The BBC has released an eye-opening new study warning that the UK is facing a “catastrophic digital skills crisis disaster.” There has never been a greater time to learn digital skills, as they’re being cited as critical for economic growth after the pandemic.
According to studies conducted by the Learning and Work Institute, “fewer than half of British employers think young people leave full-time school [including, in many cases, university] with adequate advanced digital skills.”
Surprisingly, these results coincide with the expansion and prosperity of UK companies after the pandemic. According to the same report, “76% of companies believe that a shortage of digital capabilities would damage their profitability.” Although interactive training seems to be the logical solution to this rising problem, many businesses are unable to deliver it.
Though focusing on the skills gap among young people, this data reflects an increasing skills deficit across the UK that impacts adults at all stages of their careers almost as much as those at the bottom of the job ladder. This shortage is especially noticeable in the tech sphere, which has risen rapidly in recent years and is suffering from a shortage of qualified tech professionals.
According to a report by Microsoft, the UK skills deficit costs employers £6.3 billion, and CBI reports found that companies, governments, and people could boost spending on adult education by £130 billion by 2030 if they want to close the skills gap.
As a result of #Covid19, traditional industries are digitalising, new sectors emerging, and our ways of working rapidly changing — that figure is only going to dramatically rise without decisive action.

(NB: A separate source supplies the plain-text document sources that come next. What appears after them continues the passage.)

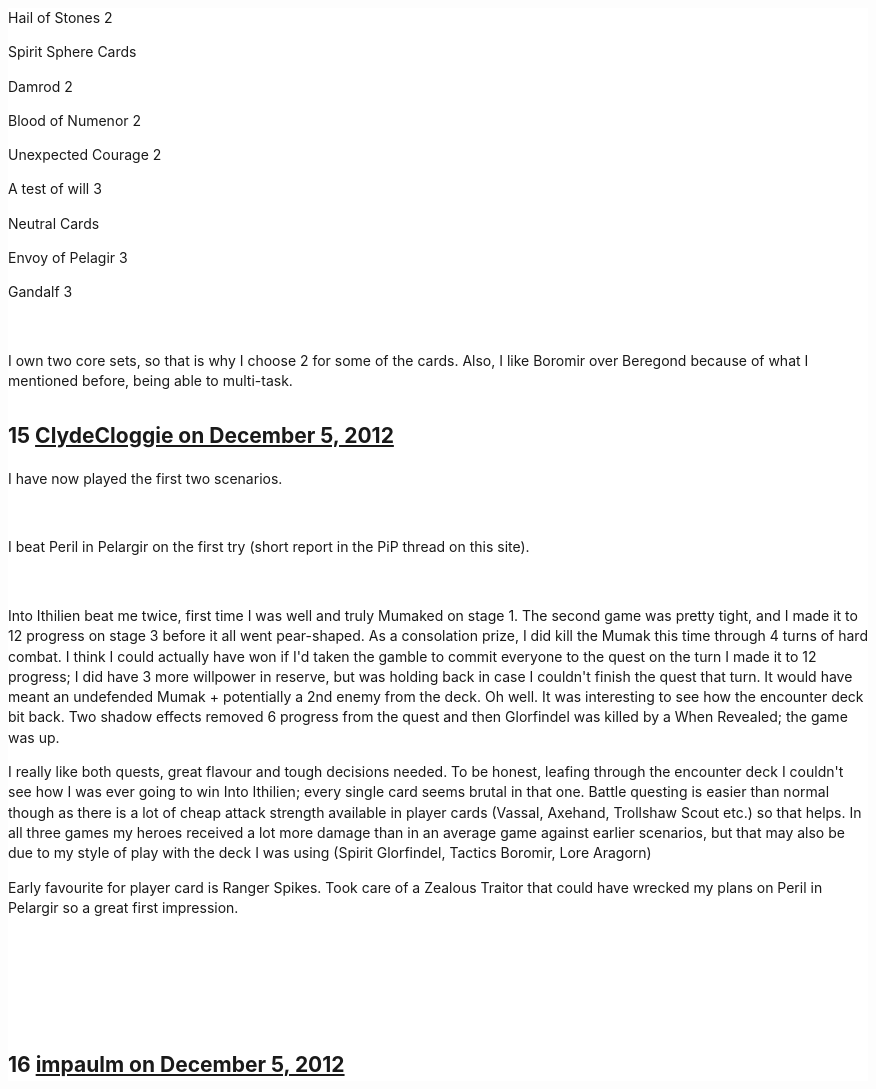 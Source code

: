 Hail of Stones 2

Spirit Sphere Cards

Damrod 2

Blood of Numenor 2

Unexpected Courage 2

A test of will 3

Neutral Cards

Envoy of Pelagir 3

Gandalf 3

 

I own two core sets, so that is why I choose 2 for some of the cards. Also, I like Boromir over Beregond because of what I mentioned before, being able to multi-task. 

## 15 [ClydeCloggie on December 5, 2012](https://community.fantasyflightgames.com/topic/75051-initial-thoughts-on-heirs-quests-and-player-cards/?do=findComment&comment=730597)

I have now played the first two scenarios.

 

I beat Peril in Pelargir on the first try (short report in the PiP thread on this site).

 

Into Ithilien beat me twice, first time I was well and truly Mumaked on stage 1. The second game was pretty tight, and I made it to 12 progress on stage 3 before it all went pear-shaped. As a consolation prize, I did kill the Mumak this time through 4 turns of hard combat. I think I could actually have won if I'd taken the gamble to commit everyone to the quest on the turn I made it to 12 progress; I did have 3 more willpower in reserve, but was holding back in case I couldn't finish the quest that turn. It would have meant an undefended Mumak + potentially a 2nd enemy from the deck. Oh well. It was interesting to see how the encounter deck bit back. Two shadow effects removed 6 progress from the quest and then Glorfindel was killed by a When Revealed; the game was up.

I really like both quests, great flavour and tough decisions needed. To be honest, leafing through the encounter deck I couldn't see how I was ever going to win Into Ithilien; every single card seems brutal in that one. Battle questing is easier than normal though as there is a lot of cheap attack strength available in player cards (Vassal, Axehand, Trollshaw Scout etc.) so that helps. In all three games my heroes received a lot more damage than in an average game against earlier scenarios, but that may also be due to my style of play with the deck I was using (Spirit Glorfindel, Tactics Boromir, Lore Aragorn)

Early favourite for player card is Ranger Spikes. Took care of a Zealous Traitor that could have wrecked my plans on Peril in Pelargir so a great first impression.

 

 

 

## 16 [impaulm on December 5, 2012](https://community.fantasyflightgames.com/topic/75051-initial-thoughts-on-heirs-quests-and-player-cards/?do=findComment&comment=730610)
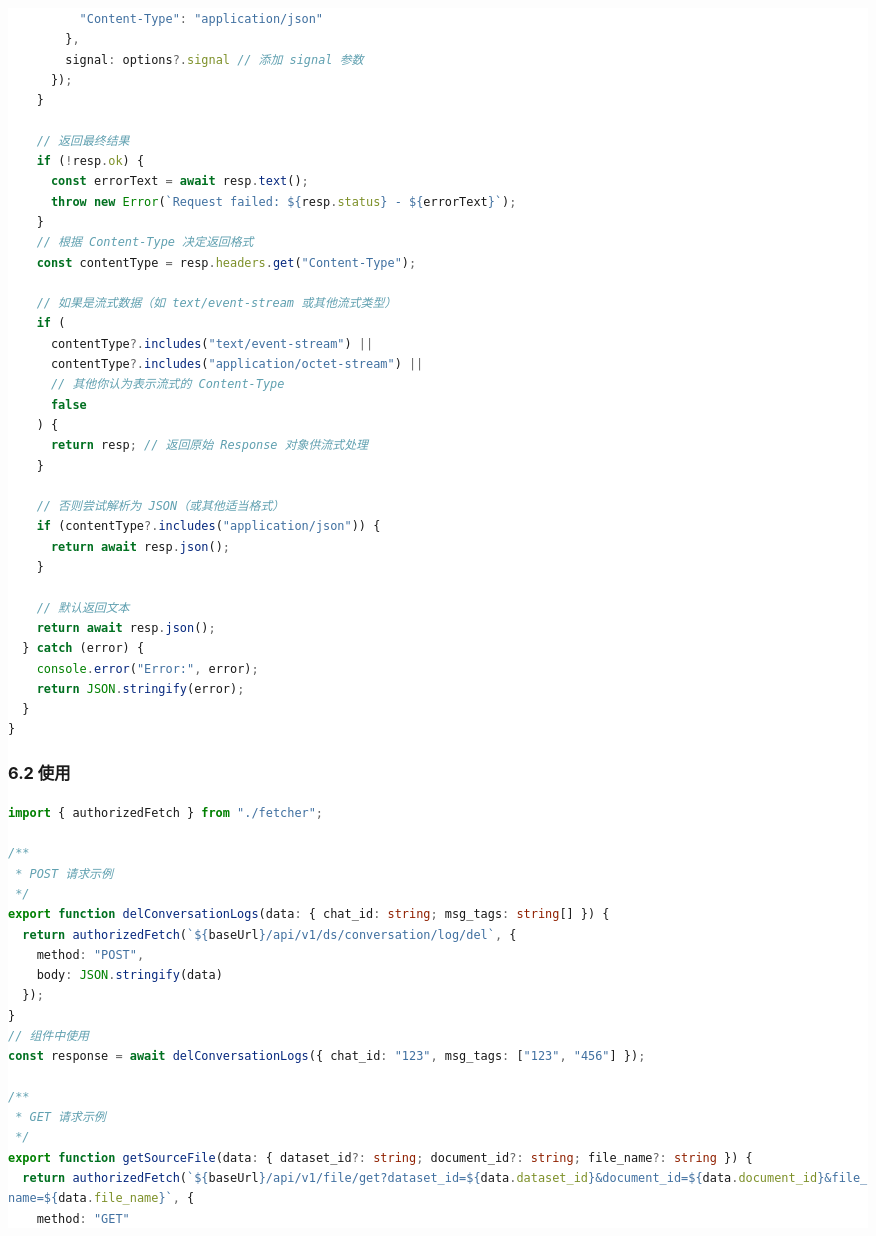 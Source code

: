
 ```typescript
          "Content-Type": "application/json"
        },
        signal: options?.signal // 添加 signal 参数
      });
    }

    // 返回最终结果
    if (!resp.ok) {
      const errorText = await resp.text();
      throw new Error(`Request failed: ${resp.status} - ${errorText}`);
    }
    // 根据 Content-Type 决定返回格式
    const contentType = resp.headers.get("Content-Type");

    // 如果是流式数据（如 text/event-stream 或其他流式类型）
    if (
      contentType?.includes("text/event-stream") ||
      contentType?.includes("application/octet-stream") ||
      // 其他你认为表示流式的 Content-Type
      false
    ) {
      return resp; // 返回原始 Response 对象供流式处理
    }

    // 否则尝试解析为 JSON（或其他适当格式）
    if (contentType?.includes("application/json")) {
      return await resp.json();
    }

    // 默认返回文本
    return await resp.json();
  } catch (error) {
    console.error("Error:", error);
    return JSON.stringify(error);
  }
}
```

### 6.2 使用

```typescript
import { authorizedFetch } from "./fetcher";

/**
 * POST 请求示例
 */
export function delConversationLogs(data: { chat_id: string; msg_tags: string[] }) {
  return authorizedFetch(`${baseUrl}/api/v1/ds/conversation/log/del`, {
    method: "POST",
    body: JSON.stringify(data)
  });
}
// 组件中使用
const response = await delConversationLogs({ chat_id: "123", msg_tags: ["123", "456"] });

/**
 * GET 请求示例
 */
export function getSourceFile(data: { dataset_id?: string; document_id?: string; file_name?: string }) {
  return authorizedFetch(`${baseUrl}/api/v1/file/get?dataset_id=${data.dataset_id}&document_id=${data.document_id}&file_name=${data.file_name}`, {
    method: "GET"
```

There are three core parts of our digital skills strategy that must be prioritised in the wake of this crisis. First, education will need realigning with industry. For stable growth, people must be armed with the skills that employers need. For those leaving further or higher education courses, there is often little to no access to digital skills training. Put bluntly, those graduating from our world-leading universities often do not have basic digital capabilities. Compulsory digital training during the later stages of education would help give Britain’s graduates a fighting chance in a world of work more centred on technology.
The BBC cites a lack of awareness and advice regarding future internet, engineering, and technology career options as one of the reasons for this skills gap, along with a lack of well identified work positions and relatable role models in the industry. There are many organisations that know how to conduct digital skills training — to enhance efforts it is necessary to build on expertise and knowledge.